The value of the simulation trio is that nothing in the workflow
assumes proportional hazards. To study a delayed treatment effect,
replace the constant alternative hazard with a piecewise specification
and keep everything else the same. The log-rank statistic loses power
under a delayed effect, and a weighted or max-combo statistic can be
substituted at the analysis_fast() step to recover it.
Because gsDesign cannot evaluate these cases in closed form, the
validated simulation machinery becomes the tool of choice.
O’Brien, P. C., & Fleming, T. R. (1979). A multiple testing procedure for clinical trials. Biometrics, 35(3), 549-556.
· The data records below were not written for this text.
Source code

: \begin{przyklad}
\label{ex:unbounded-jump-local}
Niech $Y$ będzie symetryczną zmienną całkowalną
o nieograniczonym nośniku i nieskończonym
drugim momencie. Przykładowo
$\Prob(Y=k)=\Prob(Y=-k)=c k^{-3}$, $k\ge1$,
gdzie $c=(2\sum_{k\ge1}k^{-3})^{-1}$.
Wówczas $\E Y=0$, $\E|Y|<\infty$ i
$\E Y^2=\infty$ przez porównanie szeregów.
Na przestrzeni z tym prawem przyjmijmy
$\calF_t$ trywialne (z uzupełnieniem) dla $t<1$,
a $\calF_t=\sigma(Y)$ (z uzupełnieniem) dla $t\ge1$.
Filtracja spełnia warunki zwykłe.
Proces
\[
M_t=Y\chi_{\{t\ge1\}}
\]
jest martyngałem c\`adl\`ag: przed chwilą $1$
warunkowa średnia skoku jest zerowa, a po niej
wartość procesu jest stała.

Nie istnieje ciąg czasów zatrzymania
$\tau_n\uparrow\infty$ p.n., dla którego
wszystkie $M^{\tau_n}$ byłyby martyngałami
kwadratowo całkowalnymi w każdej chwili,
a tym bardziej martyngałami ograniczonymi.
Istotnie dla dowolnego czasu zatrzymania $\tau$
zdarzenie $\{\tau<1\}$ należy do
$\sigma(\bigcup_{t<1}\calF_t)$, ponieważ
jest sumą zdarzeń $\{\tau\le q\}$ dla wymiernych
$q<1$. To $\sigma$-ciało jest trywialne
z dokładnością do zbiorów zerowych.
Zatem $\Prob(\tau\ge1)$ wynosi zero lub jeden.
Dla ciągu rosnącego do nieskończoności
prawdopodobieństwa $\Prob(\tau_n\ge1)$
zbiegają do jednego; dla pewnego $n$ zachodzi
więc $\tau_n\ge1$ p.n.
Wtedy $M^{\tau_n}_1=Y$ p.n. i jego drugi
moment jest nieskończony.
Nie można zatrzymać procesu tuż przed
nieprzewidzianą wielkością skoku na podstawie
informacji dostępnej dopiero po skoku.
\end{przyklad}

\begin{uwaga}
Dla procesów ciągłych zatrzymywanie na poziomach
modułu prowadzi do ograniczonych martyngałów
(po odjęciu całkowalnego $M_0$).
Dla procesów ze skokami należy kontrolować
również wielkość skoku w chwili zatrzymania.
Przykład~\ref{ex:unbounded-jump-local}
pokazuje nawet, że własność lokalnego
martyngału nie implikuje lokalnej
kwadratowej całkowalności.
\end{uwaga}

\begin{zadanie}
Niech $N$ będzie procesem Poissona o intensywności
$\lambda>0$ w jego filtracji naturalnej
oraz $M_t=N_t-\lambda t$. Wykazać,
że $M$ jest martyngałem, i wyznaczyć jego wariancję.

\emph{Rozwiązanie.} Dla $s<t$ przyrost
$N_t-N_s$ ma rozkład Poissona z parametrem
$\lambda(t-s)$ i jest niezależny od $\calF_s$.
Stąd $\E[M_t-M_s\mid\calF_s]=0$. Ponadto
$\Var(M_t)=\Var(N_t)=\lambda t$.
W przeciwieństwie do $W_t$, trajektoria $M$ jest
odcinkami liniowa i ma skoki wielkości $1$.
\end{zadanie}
Lan, K. K. G., & DeMets, D. L. (1983). Discrete sequential boundaries for clinical trials. Biometrika, 70(3), 659-663.
Karrison, T. G. (2016). Versatile tests for comparing survival curves based on weighted log-rank statistics. The Stata Journal, 16(3), 678-690.
Lin, R. S., Lin, J., Roychoudhury, S., et al. (2020). Alternative analysis methods for time to event endpoints under nonproportional hazards: a comparative analysis. Statistics in Biopharmaceutical Research, 12(2), 187-198.